Exercise goal — In the data below, find the line that contains "Es importante tener" and the line that contains "estructurado). Pero el". Copy both, plus every line between them, exactly.

- Opening Delimiter -

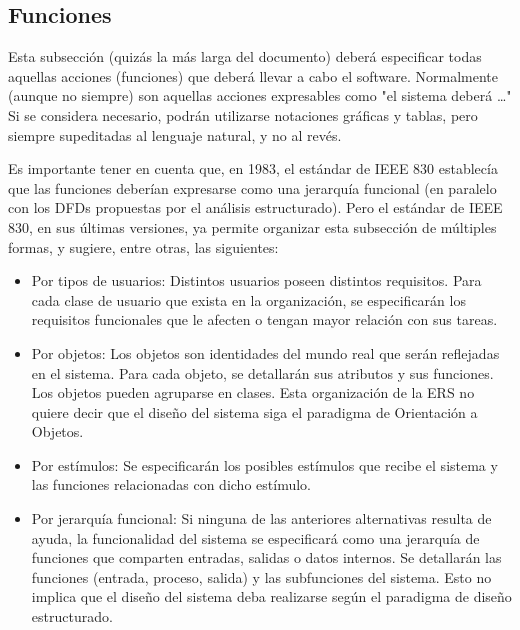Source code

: \documentclass[12pt,a4paper, twosite]{article}
\begin{document}
	
	\subsection{Funciones}
	\label{sec:org307bb59}
	
	Esta subsección (quizás la más larga del documento) deberá
	especificar todas aquellas acciones (funciones) que deberá llevar a
	cabo el software. Normalmente (aunque no siempre) son aquellas
	acciones expresables como "el sistema deberá \ldots{}" Si se considera
	necesario, podrán utilizarse notaciones gráficas y tablas, pero
	siempre supeditadas al lenguaje natural, y no al revés.
	
	Es importante tener en cuenta que, en 1983, el estándar de IEEE 830
	establecía que las funciones deberían expresarse como una jerarquía
	funcional (en paralelo con los DFDs propuestas por el análisis
	estructurado). Pero el estándar de IEEE 830, en sus últimas
	versiones, ya permite organizar esta subsección de múltiples formas,
	y sugiere, entre otras, las siguientes:
	
	
	\begin{itemize}
		\item Por tipos de usuarios: 
		Distintos usuarios poseen distintos requisitos. Para cada clase de
		usuario que exista en la organización, se especificarán los
		requisitos funcionales que le afecten o tengan mayor relación con
		sus tareas.
	\end{itemize}
	
	
	\begin{itemize}
		\item Por objetos:
		Los objetos son identidades del mundo real que serán reflejadas en
		el sistema. Para cada objeto, se detallarán sus atributos y sus
		funciones. Los objetos pueden agruparse en clases. Esta organización
		de la ERS no quiere decir que el diseño del sistema siga el
		paradigma de Orientación a Objetos.
	\end{itemize}
	
	
	\begin{itemize}
		\item Por estímulos: 
		Se especificarán los posibles estímulos que recibe el sistema y las
		funciones relacionadas con dicho estímulo.
	\end{itemize}
	
	
	\begin{itemize}
		\item Por jerarquía funcional: 
		Si ninguna de las anteriores alternativas resulta de ayuda, la
		funcionalidad del sistema se especificará como una jerarquía de
		funciones que comparten entradas, salidas o datos internos. Se
		detallarán las funciones (entrada, proceso, salida) y las
		subfunciones del sistema. Esto no implica que el diseño del sistema
		deba realizarse según el paradigma de diseño estructurado.
	\end{itemize}
	
\end{document}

- Closing Delimiter -

Reply to the task —
	Es importante tener en cuenta que, en 1983, el estándar de IEEE 830
	establecía que las funciones deberían expresarse como una jerarquía
	funcional (en paralelo con los DFDs propuestas por el análisis
	estructurado). Pero el estándar de IEEE 830, en sus últimas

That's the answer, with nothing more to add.